Ultimately it was President Biden,’ Reed’s father said on Good Morning America, ‘We had always said, ‘if we can just speak to the man he would make this happen’ and that’s exactly what happened. He did everything that he said he would do. he was amazing. We can’t thank him enough. We believe he may have saved Trevor’s life.’

Reed was detained in Russia in 2019. He was accused of assaulting a police officer while visiting his girlfriend in the country – something he has always denied.

In return for Reed’s freedom, the U.S. agreed to return Konstantin Yaroshenko, a Russian pilot serving a 20-year federal prison sentence in Connecticut for smuggling drugs.

The film tells the story of U.S. officials’ efforts to free Francis Gary Powers, a spy plane pilot shot down over the Soviet Union in 1960, culminating in his exchange for KGB spy Rudolf Abel on the Glienecke Bridge in Germany.

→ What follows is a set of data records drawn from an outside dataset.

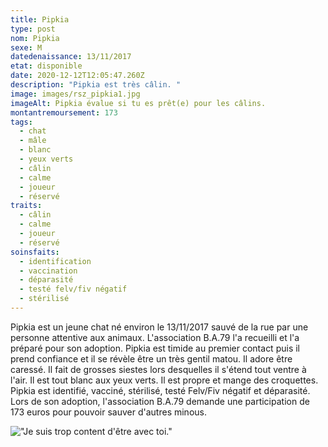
 ```yaml
---
title: Pipkia
type: post
nom: Pipkia
sexe: M
datedenaissance: 13/11/2017
etat: disponible
date: 2020-12-12T12:05:47.260Z
description: "Pipkia est très câlin. "
image: images/rsz_pipkia1.jpg
imageAlt: Pipkia évalue si tu es prêt(e) pour les câlins.
montantremoursement: 173
tags:
  - chat
  - mâle
  - blanc
  - yeux verts
  - câlin
  - calme
  - joueur
  - réservé
traits:
  - câlin
  - calme
  - joueur
  - réservé
soinsfaits:
  - identification
  - vaccination
  - déparasité
  - testé felv/fiv négatif
  - stérilisé
---
```

Pipkia est un jeune chat né environ le 13/11/2017 sauvé de la rue par une personne attentive aux animaux. L'association B.A.79 l'a recueilli et l'a préparé pour son adoption. Pipkia est timide au premier contact puis il prend confiance et il se révèle être un très gentil matou. Il adore être caressé. Il fait de grosses siestes lors desquelles il s'étend tout ventre à l'air. Il est tout blanc aux yeux verts. Il est propre et mange des croquettes. Pipkia est identifié, vacciné, stérilisé, testé Felv/Fiv négatif et déparasité. Lors de son adoption, l'association B.A.79 demande une participation de 173 euros pour pouvoir sauver d'autres minous.

![](images/rsz_pipkia2.jpg "\"Je suis trop content d'être avec toi.\"")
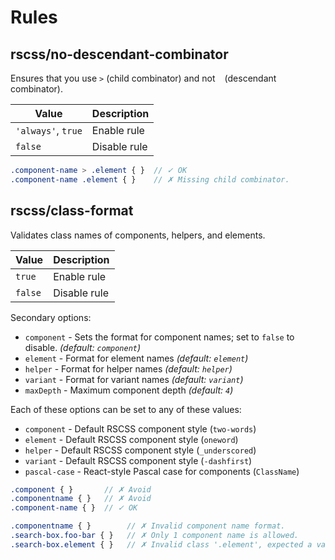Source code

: # Rules

## rscss/no-descendant-combinator

Ensures that you use `>` (child combinator) and not ` ` (descendant combinator).

| Value | Description |
| --- | --- |
| `'always'`, `true` | Enable rule |
| `false` | Disable rule |

```scss
.component-name > .element { }  // ✓ OK
.component-name .element { }    // ✗ Missing child combinator.
```

## rscss/class-format

Validates class names of components, helpers, and elements.

| Value | Description |
| --- | --- |
| `true` | Enable rule |
| `false` | Disable rule |

Secondary options:

- `component` - Sets the format for component names; set to `false` to disable. *(default: `component`)*
- `element` - Format for element names *(default: `element`)*
- `helper` - Format for helper names *(default: `helper`)*
- `variant` - Format for variant names *(default: `variant`)*
- `maxDepth` - Maximum component depth *(default: `4`)*

Each of these options can be set to any of these values:

- `component` - Default RSCSS component style (`two-words`)
- `element` - Default RSCSS component style (`oneword`)
- `helper` - Default RSCSS component style (`_underscored`)
- `variant` - Default RSCSS component style (`-dashfirst`)
- `pascal-case` - React-style Pascal case for components (`ClassName`)

```scss
.component { }       // ✗ Avoid
.componentname { }   // ✗ Avoid
.component-name { }  // ✓ OK

.componentname { }        // ✗ Invalid component name format.
.search-box.foo-bar { }   // ✗ Only 1 component name is allowed.
.search-box.element { }   // ✗ Invalid class '.element', expected a variant.
```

Reed’s release has refocused attention on two other Americans who remain in Russian prison, Whelan and WNBA star Brittney Griner.

Whelan was convicted of espionage charges in Russia in 2020 after an arrest in 2018. He denies the charges and has been in jail for 40 months.

Griner was jailed in February after being caught with a marijuana pen at a Russian airport.

The State Department says it is a ‘top priority’ to bring her home.

The Reeds told Good Morning America that they and Trevor will be advocating for their release.

‘Our hearts go out to them. We can only imagine how disappointed their loved ones are that they didn’t get to come home,’ Reed’s mother said, ‘When we spoke with Trevor that was the very first thing he said to us. He said ‘I feel terrible that Paul is still there and I am here.’ He said when he gets better he’s going to start advocating for them right away. That’s how we feel. We’re going to start advocating for everyone to come home.’